For some people, such contracts might be an important foot in the door of the labour market; for example for full time students they can be a way of earning extra income and of getting some work experience on their CV.
Taking an industry perspective, they can be a way of meeting fluctuating market demand. Businesses today have had to operate in a leaner, more competitive way if they are to survive. For example in the driving sector, if all workers were on full time contracts, frequent changes in demand would mean that businesses would not have enough work for all the staff. This would make them highly uncompetitive and may end up with businesses going under and the loss of all the jobs within the firm.
One of the areas which must be considered as BIS and the Secretary of State conduct their investigation into zero hours, is what else might be driving behaviour. Domiciliary care is a sector radically increasing their use of these contracts - largely because of current public procurement practices. I cannot see how this will change under the current framework and as the UK’s ageing population expands.

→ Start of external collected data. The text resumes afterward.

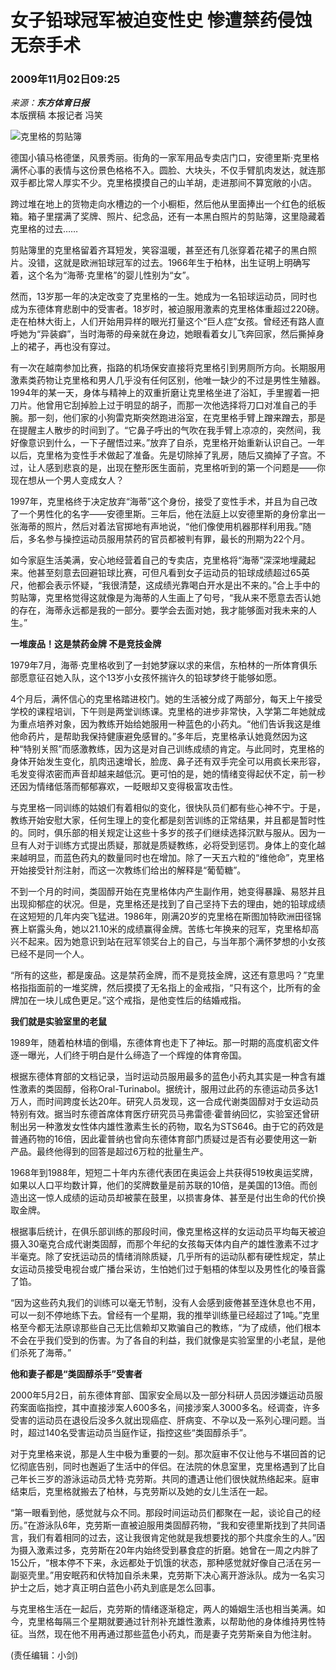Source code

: # 女子铅球冠军被迫变性史 惨遭禁药侵蚀无奈手术

### 2009年11月02日09:25 
_来源：**东方体育日报**_  
本版撰稿 本报记者 冯笑

![克里格的剪贴簿](https://photocdn.sohu.com/20070629/Img250835562.gif)

德国小镇马格德堡，风景秀丽。街角的一家军用品专卖店门口，安德里斯·克里格满怀心事的表情与这份景色格格不入。圆脸、大块头，不仅手臂肌肉发达，就连那双手都比常人厚实不少。克里格摸摸自己的山羊胡，走进那间不算宽敞的小店。

跨过堆在地上的货物走向水槽边的一个小橱柜，然后他从里面捧出一个红色的纸板箱。箱子里摆满了奖牌、照片、纪念品，还有一本黑白照片的剪贴簿，这里隐藏着克里格的过去……

剪贴簿里的克里格留着齐耳短发，笑容温暖，甚至还有几张穿着花裙子的黑白照片。没错，这就是欧洲铅球冠军的过去。1966年生于柏林，出生证明上明确写着，这个名为“海蒂·克里格”的婴儿性别为“女”。

然而，13岁那一年的决定改变了克里格的一生。她成为一名铅球运动员，同时也成为东德体育悲剧中的受害者。18岁时，被迫服用激素的克里格体重超过220磅。走在柏林大街上，人们开始用异样的眼光打量这个“巨人症”女孩。曾经还有路人直呼她为“异装癖”，当时海蒂的母亲就在身边，她眼看着女儿飞奔回家，然后撕掉身上的裙子，再也没有穿过。

有一次在越南参加比赛，指路的机场保安直接将克里格引到男厕所方向。长期服用激素类药物让克里格和男人几乎没有任何区别，他唯一缺少的不过是男性生殖器。1994年的某一天，身体与精神上的双重折磨让克里格坐进了浴缸，手里握着一把刀片。他曾用它刮掉脸上过于明显的胡子，而那一次他选择将刀口对准自己的手腕。那一刻，他们家的小狗雷克斯突然跑进浴室，在克里格手臂上蹭来蹭去，那是在提醒主人散步的时间到了。“它鼻子呼出的气吹在我手臂上凉凉的，突然间，我好像意识到什么，一下子醒悟过来。”放弃了自杀，克里格开始重新认识自己。一年以后，克里格为变性手术做起了准备。先是切除掉了乳房，随后又摘掉了子宫。不过，让人感到悲哀的是，出现在整形医生面前，克里格听到的第一个问题是——你现在想从一个男人变成女人？

1997年，克里格终于决定放弃“海蒂”这个身份，接受了变性手术，并且为自己改了一个男性化的名字——安德里斯。三年后，他在法庭上以安德里斯的身份拿出一张海蒂的照片，然后对着法官掷地有声地说，“他们像使用机器那样利用我。”随后，多名参与操控运动员服用禁药的官员都被判有罪，最长的刑期为22个月。

如今家庭生活美满，安心地经营着自己的专卖店，克里格将“海蒂”深深地埋藏起来。他甚至刻意去回避铅球比赛，可但凡看到女子运动员的铅球成绩超过65英尺，他都会表示怀疑，“我很清楚，这成绩光靠喝白开水是出不来的。”合上手中的剪贴簿，克里格觉得这就像是为海蒂的人生画上了句号，“我从来不愿意去否认她的存在，海蒂永远都是我的一部分。要学会去面对她，我才能够面对我未来的人生。”

**一堆废品！这是禁药金牌 不是竞技金牌**

1979年7月，海蒂·克里格收到了一封她梦寐以求的来信，东柏林的一所体育俱乐部愿意征召她入队，这个13岁小女孩怀揣许久的铅球梦终于能够如愿。

4个月后，满怀信心的克里格踏进校门。她的生活被分成了两部分，每天上午接受学校的课程培训，下午则是两堂训练课。克里格的进步非常快，入学第二年她就成为重点培养对象，因为教练开始给她服用一种蓝色的小药丸。“他们告诉我这是维他命药片，是帮助我保持健康避免感冒的。”多年后，克里格承认她竟然因为这种“特别关照”而感激教练，因为这是对自己训练成绩的肯定。与此同时，克里格的身体开始发生变化，肌肉迅速增长，脸庞、鼻子还有双手完全可以用疯长来形容，毛发变得浓密而声音却越来越低沉。更可怕的是，她的情绪变得起伏不定，前一秒还因为情绪低落而郁郁寡欢，一眨眼却又变得极富攻击性。

与克里格一同训练的姑娘们有着相似的变化，很快队员们都有些心神不宁。于是，教练开始安慰大家，任何生理上的变化都是刻苦训练的正常结果，并且都是暂时性的。同时，俱乐部的相关规定让这些十多岁的孩子们继续选择沉默与服从。因为一旦有人对于训练方式提出质疑，那就是质疑教练，必将受到惩罚。身体上的变化越来越明显，而蓝色药丸的数量同时也在增加。除了一天五六粒的“维他命”，克里格开始接受针剂注射，而这一次教练们给出的解释是“葡萄糖”。

不到一个月的时间，类固醇开始在克里格体内产生副作用，她变得暴躁、易怒并且出现抑郁症的状况。但是，克里格还是找到了自己坚持下去的理由，她的铅球成绩在这短短的几年内突飞猛进。1986年，刚满20岁的克里格在斯图加特欧洲田径锦赛上崭露头角，她以21.10米的成绩赢得金牌。苦练七年换来的冠军，克里格却高兴不起来。因为她意识到站在冠军领奖台上的自己，与当年那个满怀梦想的小女孩已经不是同一个人。

“所有的这些，都是废品。这是禁药金牌，而不是竞技金牌，这还有意思吗？”克里格指指面前的一堆奖牌，然后摸摸了无名指上的金戒指，“只有这个，比所有的金牌加在一块儿成色更足。”这个戒指，是他变性后的结婚戒指。

**我们就是实验室里的老鼠**

1989年，随着柏林墙的倒塌，东德体育也走下了神坛。那一时期的高度机密文件逐一曝光，人们终于明白是什么缔造了一个辉煌的体育帝国。

根据东德体育部的文档记录，当时运动员服用最多的蓝色小药丸其实是一种含有雄性激素的类固醇，俗称Oral-Turinabol。据统计，服用过此药的东德运动员多达1万人，而时间跨度长达20年。研究人员发现，这一合成代谢类固醇对于女运动员特别有效。据当时东德首席体育医疗研究员马弗雷德·霍普纳回忆，实验室还曾研制出另一种激发女性体内雄性激素生长的药物，取名为STS646。由于它的药效是普通药物的16倍，因此霍普纳也曾向东德体育部门质疑过是否有必要使用这一新产品。最终他得到的回答是超过6万粒的批量生产。

1968年到1988年，短短二十年内东德代表团在奥运会上共获得519枚奥运奖牌，如果以人口平均数计算，他们的奖牌数量是前苏联的10倍，是美国的13倍。而创造出这一惊人成绩的运动员却被蒙在鼓里，以损害身体、甚至是付出生命的代价换取金牌。

根据事后统计，在俱乐部训练的那段时间，像克里格这样的女运动员平均每天被迫摄入30毫克合成代谢类固醇，而那个年纪的女孩每天体内自产的雄性激素不过才半毫克。除了安抚运动员的情绪消除质疑，几乎所有的运动队都有硬性规定，禁止女运动员接受电视台或广播台采访，生怕她们过于魁梧的体型以及男性化的嗓音露了馅。

“因为这些药丸我们的训练可以毫无节制，没有人会感到疲倦甚至连休息也不用，可以一刻不停地练下去。曾经有一个星期，我的推举训练量已经超过了1吨。”克里格至今都无法原谅那些自己无比信赖却又欺骗自己的教练，“为了成绩，他们根本不会在乎我们受到的伤害。为了各自的利益，我们就像是实验室里的小老鼠，是他们杀死了海蒂。”

**他和妻子都是“类固醇杀手”受害者**

2000年5月2日，前东德体育部、国家安全局以及一部分科研人员因涉嫌运动员服药案面临指控，其中直接涉案人600多名，间接涉案人3000多名。经调查，许多受害的运动员在退役后没多久就出现癌症、肝病变、不孕以及一系列心理问题。当时，超过140名受害运动员当庭作证，指控这些“类固醇杀手”。

对于克里格来说，那是人生中极为重要的一刻。那次庭审不仅让他与不堪回首的记忆彻底告别，同时也邂逅了生活中的伴侣。在法院的休息室里，克里格遇到了比自己年长三岁的游泳运动员尤特·克劳斯。共同的遭遇让他们很快就热络起来。庭审结束后，克里格就搬去了柏林，与克劳斯以及她的女儿生活在一起。

“第一眼看到他，感觉就与众不同。那段时间运动员们都聚在一起，谈论自己的经历。”在游泳队6年，克劳斯一直被迫服用类固醇药物，“我和安德里斯找到了共同语言，我们有着相同的过去，这让我很肯定他就是我想要找的那个共度余生的人。”因为摄入激素过多，克劳斯在20年内始终受到暴食症的折磨。她曾在一周之内胖了15公斤，“根本停不下来，永远都处于饥饿的状态，那种感觉就好像自己活在另一副驱壳里。”用安眠药和伏特加自杀未果，克劳斯下决心离开游泳队。成为一名实习护士之后，她才真正明白蓝色小药丸到底是怎么回事。

与克里格生活在一起后，克劳斯的情绪逐渐稳定，两人的婚姻生活也相当美满。如今，克里格每隔三个星期就要通过针剂补充雄性激素，以帮助他的身体维持男性特征。当然，现在他不用再通过那些蓝色小药丸，而是妻子克劳斯亲自为他注射。

(责任编辑：小剑)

It is our job in the recruitment industry to get people into jobs that are right for them and for their employers. The last thing business needs is more regulation – there is a proliferation of legal frameworks out there - but we agree that good practice needs to be encouraged and supported. The problems with how zero hours contracts are managed can be addressed if we support businesses, in both the public and private sector, to ensure that workers have absolute clarity around what they mean and how they should operate.
This is why Alison McGovern’s proposal for a code of practice is potentially the right focus – it puts the onus on the employer doing the right thing based on a coherent business case. Industry and worker needs need to be at the forefront as we create such a code.